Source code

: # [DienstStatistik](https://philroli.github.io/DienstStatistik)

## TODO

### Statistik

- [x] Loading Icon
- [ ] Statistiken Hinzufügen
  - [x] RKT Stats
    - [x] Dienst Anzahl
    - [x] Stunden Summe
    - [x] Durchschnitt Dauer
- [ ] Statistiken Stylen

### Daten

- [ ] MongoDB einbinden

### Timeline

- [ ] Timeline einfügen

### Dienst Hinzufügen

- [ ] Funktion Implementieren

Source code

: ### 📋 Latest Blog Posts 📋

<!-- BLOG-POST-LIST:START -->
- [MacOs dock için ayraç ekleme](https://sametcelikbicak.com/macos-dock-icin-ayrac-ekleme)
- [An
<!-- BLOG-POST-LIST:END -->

--------

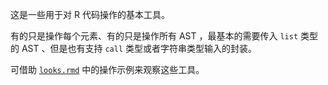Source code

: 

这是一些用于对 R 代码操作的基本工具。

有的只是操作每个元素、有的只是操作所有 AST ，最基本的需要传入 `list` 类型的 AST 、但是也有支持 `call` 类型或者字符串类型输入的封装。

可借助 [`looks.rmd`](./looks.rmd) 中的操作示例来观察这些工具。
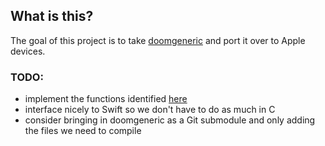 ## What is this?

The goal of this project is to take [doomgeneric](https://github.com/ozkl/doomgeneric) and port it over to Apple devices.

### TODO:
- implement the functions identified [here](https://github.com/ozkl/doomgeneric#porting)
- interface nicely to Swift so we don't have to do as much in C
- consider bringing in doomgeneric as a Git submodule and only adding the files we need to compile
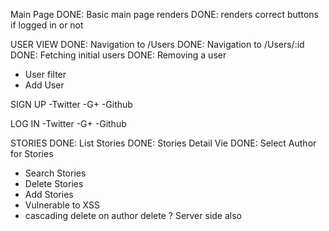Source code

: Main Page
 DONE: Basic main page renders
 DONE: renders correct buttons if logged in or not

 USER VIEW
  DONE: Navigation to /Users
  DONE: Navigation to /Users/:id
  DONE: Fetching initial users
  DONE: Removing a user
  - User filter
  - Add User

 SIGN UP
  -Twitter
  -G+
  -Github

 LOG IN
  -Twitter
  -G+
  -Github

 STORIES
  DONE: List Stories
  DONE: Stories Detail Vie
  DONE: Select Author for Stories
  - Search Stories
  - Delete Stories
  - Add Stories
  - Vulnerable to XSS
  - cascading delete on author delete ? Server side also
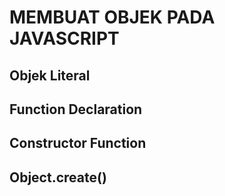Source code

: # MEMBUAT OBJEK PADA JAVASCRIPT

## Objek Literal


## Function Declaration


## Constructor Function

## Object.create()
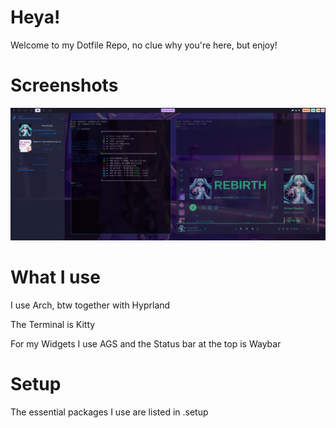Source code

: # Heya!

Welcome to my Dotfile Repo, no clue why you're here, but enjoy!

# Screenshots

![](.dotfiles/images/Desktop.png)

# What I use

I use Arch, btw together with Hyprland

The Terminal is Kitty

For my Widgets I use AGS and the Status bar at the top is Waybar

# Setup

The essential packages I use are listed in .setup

--------

Assigned task: In the lines above, find each one with "DONE" and list it.

Answer area:
 DONE: Basic main page renders
 DONE: renders correct buttons if logged in or not
  DONE: Navigation to /Users
  DONE: Navigation to /Users/:id
  DONE: Fetching initial users
  DONE: Removing a user
  DONE: List Stories
  DONE: Stories Detail Vie
  DONE: Select Author for Stories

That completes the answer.